(Source material begins)
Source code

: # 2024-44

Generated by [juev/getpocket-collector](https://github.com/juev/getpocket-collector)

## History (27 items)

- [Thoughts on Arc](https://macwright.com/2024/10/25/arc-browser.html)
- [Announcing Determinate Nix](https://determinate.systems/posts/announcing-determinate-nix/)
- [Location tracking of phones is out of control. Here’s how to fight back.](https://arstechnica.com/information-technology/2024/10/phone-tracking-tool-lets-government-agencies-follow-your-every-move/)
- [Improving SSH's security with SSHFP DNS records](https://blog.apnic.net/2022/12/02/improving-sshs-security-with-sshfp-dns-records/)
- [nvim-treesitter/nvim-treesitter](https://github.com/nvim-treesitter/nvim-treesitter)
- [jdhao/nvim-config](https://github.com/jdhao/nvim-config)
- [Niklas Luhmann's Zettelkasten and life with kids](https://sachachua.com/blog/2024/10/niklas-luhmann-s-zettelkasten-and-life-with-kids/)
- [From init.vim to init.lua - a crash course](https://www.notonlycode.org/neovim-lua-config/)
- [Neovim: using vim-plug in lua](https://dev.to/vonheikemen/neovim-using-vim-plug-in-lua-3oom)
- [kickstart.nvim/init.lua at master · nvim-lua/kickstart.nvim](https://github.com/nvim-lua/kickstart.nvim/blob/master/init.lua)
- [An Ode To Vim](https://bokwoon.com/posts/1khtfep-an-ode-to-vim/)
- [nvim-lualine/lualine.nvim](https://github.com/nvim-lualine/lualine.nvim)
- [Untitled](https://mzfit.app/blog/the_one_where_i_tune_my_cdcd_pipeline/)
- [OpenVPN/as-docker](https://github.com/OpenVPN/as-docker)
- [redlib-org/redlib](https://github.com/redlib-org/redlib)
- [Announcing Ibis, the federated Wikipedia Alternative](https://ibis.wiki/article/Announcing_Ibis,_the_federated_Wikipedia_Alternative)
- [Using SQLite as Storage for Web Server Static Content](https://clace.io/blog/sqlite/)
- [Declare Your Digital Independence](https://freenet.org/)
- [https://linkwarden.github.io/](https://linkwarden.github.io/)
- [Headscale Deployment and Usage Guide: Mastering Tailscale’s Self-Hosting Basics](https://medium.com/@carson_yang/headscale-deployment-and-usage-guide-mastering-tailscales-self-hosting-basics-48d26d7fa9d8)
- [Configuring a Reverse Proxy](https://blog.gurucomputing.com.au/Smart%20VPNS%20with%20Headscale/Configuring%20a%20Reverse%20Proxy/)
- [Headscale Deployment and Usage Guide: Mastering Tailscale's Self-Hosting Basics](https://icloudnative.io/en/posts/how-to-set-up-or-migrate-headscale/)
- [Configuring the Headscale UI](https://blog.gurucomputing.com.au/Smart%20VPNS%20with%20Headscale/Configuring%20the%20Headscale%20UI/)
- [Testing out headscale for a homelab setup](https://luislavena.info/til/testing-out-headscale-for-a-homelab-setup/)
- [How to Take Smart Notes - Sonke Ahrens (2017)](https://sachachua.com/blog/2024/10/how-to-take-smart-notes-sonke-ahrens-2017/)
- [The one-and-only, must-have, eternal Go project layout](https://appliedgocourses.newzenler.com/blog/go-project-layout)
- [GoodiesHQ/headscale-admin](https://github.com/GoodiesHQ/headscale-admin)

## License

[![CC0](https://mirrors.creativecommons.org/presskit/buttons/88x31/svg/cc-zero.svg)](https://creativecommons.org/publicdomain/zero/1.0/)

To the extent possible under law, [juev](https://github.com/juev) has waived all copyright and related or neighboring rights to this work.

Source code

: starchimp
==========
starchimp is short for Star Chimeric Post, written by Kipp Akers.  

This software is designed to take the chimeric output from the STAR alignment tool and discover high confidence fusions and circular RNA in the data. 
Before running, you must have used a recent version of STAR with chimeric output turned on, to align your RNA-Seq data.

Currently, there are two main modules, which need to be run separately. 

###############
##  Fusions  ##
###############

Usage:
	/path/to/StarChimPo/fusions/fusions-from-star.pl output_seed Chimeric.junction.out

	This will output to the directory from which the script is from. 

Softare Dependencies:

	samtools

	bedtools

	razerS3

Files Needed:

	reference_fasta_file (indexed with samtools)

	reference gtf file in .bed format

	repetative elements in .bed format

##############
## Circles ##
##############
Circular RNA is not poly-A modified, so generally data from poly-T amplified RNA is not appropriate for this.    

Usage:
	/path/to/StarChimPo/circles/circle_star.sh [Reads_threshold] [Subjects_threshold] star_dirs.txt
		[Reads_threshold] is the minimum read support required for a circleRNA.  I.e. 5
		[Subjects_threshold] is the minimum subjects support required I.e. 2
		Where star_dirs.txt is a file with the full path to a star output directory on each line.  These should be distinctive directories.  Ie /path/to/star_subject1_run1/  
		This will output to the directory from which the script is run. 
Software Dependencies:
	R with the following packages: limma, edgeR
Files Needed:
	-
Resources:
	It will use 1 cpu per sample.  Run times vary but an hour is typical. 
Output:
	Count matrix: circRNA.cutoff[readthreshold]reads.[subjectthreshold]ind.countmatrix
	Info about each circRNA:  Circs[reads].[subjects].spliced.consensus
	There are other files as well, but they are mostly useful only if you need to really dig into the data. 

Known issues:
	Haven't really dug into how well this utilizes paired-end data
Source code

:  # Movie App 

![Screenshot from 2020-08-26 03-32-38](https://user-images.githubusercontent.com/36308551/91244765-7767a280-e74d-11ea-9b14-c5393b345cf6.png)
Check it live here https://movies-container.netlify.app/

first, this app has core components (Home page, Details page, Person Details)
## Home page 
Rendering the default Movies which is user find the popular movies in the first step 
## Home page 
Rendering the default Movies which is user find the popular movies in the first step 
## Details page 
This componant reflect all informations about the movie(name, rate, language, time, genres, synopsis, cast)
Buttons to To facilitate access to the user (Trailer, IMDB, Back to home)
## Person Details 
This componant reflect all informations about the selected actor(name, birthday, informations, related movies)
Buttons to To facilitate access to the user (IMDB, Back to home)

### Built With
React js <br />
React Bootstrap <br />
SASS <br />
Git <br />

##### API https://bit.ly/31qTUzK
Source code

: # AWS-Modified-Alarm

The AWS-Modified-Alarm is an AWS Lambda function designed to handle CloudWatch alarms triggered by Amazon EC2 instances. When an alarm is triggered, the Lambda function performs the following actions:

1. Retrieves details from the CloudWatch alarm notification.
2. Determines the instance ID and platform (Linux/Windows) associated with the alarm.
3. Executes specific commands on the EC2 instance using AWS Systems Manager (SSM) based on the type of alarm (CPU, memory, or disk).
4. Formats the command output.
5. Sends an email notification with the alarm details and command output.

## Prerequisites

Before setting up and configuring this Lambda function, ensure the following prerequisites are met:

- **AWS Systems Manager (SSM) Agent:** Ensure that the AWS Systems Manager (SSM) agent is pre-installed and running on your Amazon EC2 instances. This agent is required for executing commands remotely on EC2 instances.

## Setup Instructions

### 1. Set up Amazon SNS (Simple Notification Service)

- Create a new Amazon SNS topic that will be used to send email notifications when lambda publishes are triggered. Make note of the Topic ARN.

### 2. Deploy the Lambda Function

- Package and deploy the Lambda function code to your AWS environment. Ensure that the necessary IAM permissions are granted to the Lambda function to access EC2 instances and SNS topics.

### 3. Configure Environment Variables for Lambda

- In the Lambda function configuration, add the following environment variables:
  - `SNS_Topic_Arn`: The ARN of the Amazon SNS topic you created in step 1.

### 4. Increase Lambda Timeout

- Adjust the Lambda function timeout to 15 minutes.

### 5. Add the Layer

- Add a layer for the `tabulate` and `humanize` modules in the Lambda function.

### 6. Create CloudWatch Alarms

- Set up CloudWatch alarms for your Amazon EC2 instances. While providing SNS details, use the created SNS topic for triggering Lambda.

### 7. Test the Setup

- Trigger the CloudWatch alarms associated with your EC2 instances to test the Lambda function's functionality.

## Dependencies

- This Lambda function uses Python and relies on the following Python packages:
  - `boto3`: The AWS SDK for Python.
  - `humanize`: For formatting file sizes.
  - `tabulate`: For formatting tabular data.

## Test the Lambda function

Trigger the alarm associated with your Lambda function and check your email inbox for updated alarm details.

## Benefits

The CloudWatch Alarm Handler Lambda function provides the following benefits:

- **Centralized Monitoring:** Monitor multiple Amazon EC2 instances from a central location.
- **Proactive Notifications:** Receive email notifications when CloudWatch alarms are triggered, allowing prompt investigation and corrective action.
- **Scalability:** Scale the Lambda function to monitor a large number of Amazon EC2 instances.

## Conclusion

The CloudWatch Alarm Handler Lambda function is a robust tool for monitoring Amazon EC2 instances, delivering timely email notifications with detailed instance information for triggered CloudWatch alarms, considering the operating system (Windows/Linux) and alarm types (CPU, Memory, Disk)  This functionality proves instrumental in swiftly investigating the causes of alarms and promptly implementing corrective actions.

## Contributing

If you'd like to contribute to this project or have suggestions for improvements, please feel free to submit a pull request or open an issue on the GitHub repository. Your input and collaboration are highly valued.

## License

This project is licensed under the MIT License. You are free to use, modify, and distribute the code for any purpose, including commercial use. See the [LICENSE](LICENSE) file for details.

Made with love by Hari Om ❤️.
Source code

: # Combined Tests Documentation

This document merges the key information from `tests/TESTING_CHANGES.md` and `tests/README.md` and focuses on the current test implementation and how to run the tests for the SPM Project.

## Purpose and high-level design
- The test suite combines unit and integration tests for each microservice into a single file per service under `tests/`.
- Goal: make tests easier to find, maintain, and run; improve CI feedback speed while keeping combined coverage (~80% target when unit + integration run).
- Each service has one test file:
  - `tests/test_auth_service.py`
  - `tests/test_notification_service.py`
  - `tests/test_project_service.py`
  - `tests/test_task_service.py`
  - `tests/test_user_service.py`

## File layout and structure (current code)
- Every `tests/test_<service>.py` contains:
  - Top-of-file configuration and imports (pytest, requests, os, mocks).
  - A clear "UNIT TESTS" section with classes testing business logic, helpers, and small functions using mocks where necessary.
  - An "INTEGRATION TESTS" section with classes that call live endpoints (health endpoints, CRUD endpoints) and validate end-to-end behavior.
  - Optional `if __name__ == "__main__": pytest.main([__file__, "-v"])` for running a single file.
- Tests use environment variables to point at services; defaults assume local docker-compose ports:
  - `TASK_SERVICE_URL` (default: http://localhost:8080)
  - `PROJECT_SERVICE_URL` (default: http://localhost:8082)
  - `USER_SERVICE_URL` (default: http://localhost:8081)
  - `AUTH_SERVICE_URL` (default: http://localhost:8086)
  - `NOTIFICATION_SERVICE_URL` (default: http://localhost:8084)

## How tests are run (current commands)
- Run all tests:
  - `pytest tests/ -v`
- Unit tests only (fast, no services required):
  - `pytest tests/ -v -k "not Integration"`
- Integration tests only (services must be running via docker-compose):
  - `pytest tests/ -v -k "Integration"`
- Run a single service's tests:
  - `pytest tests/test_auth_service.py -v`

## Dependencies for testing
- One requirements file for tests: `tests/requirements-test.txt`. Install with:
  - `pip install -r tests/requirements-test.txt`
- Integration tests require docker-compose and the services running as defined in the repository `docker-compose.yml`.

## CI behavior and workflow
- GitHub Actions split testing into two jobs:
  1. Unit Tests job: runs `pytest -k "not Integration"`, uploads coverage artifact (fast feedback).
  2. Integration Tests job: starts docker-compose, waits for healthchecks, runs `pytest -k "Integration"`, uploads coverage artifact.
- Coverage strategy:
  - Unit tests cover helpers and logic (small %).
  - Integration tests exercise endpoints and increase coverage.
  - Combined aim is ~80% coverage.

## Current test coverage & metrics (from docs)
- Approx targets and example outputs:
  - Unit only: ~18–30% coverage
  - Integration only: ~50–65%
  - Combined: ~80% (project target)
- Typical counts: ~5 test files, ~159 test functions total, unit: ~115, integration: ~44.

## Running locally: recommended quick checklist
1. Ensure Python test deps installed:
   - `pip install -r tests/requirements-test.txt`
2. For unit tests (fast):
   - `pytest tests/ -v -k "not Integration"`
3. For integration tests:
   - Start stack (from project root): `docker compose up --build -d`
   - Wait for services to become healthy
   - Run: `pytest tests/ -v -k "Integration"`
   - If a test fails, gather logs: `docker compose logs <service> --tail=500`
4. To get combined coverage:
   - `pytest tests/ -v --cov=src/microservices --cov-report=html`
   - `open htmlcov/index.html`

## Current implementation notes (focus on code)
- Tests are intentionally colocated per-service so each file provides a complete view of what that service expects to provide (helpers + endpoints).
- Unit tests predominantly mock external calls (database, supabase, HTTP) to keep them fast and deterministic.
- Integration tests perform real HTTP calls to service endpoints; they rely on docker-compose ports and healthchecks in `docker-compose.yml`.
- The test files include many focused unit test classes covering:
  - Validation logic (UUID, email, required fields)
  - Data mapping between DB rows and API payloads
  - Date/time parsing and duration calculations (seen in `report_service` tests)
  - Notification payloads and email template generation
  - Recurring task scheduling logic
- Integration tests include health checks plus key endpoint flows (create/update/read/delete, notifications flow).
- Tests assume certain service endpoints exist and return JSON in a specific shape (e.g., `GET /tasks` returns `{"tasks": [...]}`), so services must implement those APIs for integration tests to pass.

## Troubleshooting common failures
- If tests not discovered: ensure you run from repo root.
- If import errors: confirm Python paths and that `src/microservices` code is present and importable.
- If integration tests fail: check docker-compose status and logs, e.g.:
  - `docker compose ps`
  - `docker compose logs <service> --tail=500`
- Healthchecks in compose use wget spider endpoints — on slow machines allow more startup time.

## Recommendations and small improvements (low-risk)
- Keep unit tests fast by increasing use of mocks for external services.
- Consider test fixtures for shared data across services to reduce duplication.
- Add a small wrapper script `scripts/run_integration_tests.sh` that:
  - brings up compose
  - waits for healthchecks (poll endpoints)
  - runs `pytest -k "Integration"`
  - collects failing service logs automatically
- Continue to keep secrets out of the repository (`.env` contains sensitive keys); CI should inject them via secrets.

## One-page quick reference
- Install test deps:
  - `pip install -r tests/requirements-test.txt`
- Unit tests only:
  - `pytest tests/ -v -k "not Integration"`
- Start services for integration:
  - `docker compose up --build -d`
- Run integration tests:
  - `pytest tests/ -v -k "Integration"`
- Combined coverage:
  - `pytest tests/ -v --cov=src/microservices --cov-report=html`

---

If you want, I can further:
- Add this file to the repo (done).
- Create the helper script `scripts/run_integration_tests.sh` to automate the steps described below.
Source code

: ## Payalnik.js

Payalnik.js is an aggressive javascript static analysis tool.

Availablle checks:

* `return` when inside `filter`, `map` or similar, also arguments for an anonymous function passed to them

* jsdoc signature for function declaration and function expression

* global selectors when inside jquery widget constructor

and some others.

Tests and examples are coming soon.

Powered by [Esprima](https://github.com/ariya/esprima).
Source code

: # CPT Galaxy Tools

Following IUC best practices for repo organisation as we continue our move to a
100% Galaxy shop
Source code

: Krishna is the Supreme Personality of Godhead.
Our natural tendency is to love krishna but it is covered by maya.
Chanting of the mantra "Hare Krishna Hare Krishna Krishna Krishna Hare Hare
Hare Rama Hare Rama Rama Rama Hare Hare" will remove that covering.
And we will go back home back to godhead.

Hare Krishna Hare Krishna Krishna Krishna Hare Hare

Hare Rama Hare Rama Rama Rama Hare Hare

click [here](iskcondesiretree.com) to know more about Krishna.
(Source material ends)
> _What is required_:
Extract from the listing above the lines between the line containing "This componant reflect all informations about the selected" and the line containing "### 7. Test the Setup", keeping both of those lines. Output nothing else.

> _Exercise answer_:
This componant reflect all informations about the selected actor(name, birthday, informations, related movies)
Buttons to To facilitate access to the user (IMDB, Back to home)

### Built With
React js <br />
React Bootstrap <br />
SASS <br />
Git <br />

##### API https://bit.ly/31qTUzK
Source code

: # AWS-Modified-Alarm

The AWS-Modified-Alarm is an AWS Lambda function designed to handle CloudWatch alarms triggered by Amazon EC2 instances. When an alarm is triggered, the Lambda function performs the following actions:

1. Retrieves details from the CloudWatch alarm notification.
2. Determines the instance ID and platform (Linux/Windows) associated with the alarm.
3. Executes specific commands on the EC2 instance using AWS Systems Manager (SSM) based on the type of alarm (CPU, memory, or disk).
4. Formats the command output.
5. Sends an email notification with the alarm details and command output.

## Prerequisites

Before setting up and configuring this Lambda function, ensure the following prerequisites are met:

- **AWS Systems Manager (SSM) Agent:** Ensure that the AWS Systems Manager (SSM) agent is pre-installed and running on your Amazon EC2 instances. This agent is required for executing commands remotely on EC2 instances.

## Setup Instructions

### 1. Set up Amazon SNS (Simple Notification Service)

- Create a new Amazon SNS topic that will be used to send email notifications when lambda publishes are triggered. Make note of the Topic ARN.

### 2. Deploy the Lambda Function

- Package and deploy the Lambda function code to your AWS environment. Ensure that the necessary IAM permissions are granted to the Lambda function to access EC2 instances and SNS topics.

### 3. Configure Environment Variables for Lambda

- In the Lambda function configuration, add the following environment variables:
  - `SNS_Topic_Arn`: The ARN of the Amazon SNS topic you created in step 1.

### 4. Increase Lambda Timeout

- Adjust the Lambda function timeout to 15 minutes.

### 5. Add the Layer

- Add a layer for the `tabulate` and `humanize` modules in the Lambda function.

### 6. Create CloudWatch Alarms

- Set up CloudWatch alarms for your Amazon EC2 instances. While providing SNS details, use the created SNS topic for triggering Lambda.

### 7. Test the Setup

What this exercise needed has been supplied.